Collected data
|---|
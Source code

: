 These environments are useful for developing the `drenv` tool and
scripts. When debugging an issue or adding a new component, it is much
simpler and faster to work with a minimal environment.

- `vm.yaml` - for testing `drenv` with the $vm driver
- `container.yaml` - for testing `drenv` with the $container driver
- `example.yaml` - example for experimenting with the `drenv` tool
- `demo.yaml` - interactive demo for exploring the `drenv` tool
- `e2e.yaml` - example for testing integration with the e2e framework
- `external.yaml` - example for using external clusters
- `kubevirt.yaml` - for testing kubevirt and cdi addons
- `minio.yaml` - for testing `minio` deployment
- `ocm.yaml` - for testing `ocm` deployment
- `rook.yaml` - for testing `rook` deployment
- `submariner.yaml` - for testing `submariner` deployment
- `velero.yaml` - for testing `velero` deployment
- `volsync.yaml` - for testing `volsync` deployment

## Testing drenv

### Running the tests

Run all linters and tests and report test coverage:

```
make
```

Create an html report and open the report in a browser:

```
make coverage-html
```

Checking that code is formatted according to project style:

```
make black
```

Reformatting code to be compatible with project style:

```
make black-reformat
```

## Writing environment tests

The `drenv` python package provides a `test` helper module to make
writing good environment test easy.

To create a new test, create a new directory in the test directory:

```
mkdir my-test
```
|---|
» **Problem to solve**
Reproduce the records word for word.

» **Exercise response**
Source code

: These environments are useful for developing the `drenv` tool and
scripts. When debugging an issue or adding a new component, it is much
simpler and faster to work with a minimal environment.

- `vm.yaml` - for testing `drenv` with the $vm driver
- `container.yaml` - for testing `drenv` with the $container driver
- `example.yaml` - example for experimenting with the `drenv` tool
- `demo.yaml` - interactive demo for exploring the `drenv` tool
- `e2e.yaml` - example for testing integration with the e2e framework
- `external.yaml` - example for using external clusters
- `kubevirt.yaml` - for testing kubevirt and cdi addons
- `minio.yaml` - for testing `minio` deployment
- `ocm.yaml` - for testing `ocm` deployment
- `rook.yaml` - for testing `rook` deployment
- `submariner.yaml` - for testing `submariner` deployment
- `velero.yaml` - for testing `velero` deployment
- `volsync.yaml` - for testing `volsync` deployment

## Testing drenv

### Running the tests

Run all linters and tests and report test coverage:

```
make
```

Create an html report and open the report in a browser:

```
make coverage-html
```

Checking that code is formatted according to project style:

```
make black
```

Reformatting code to be compatible with project style:

```
make black-reformat
```

## Writing environment tests

The `drenv` python package provides a `test` helper module to make
writing good environment test easy.

To create a new test, create a new directory in the test directory:

```
mkdir my-test
```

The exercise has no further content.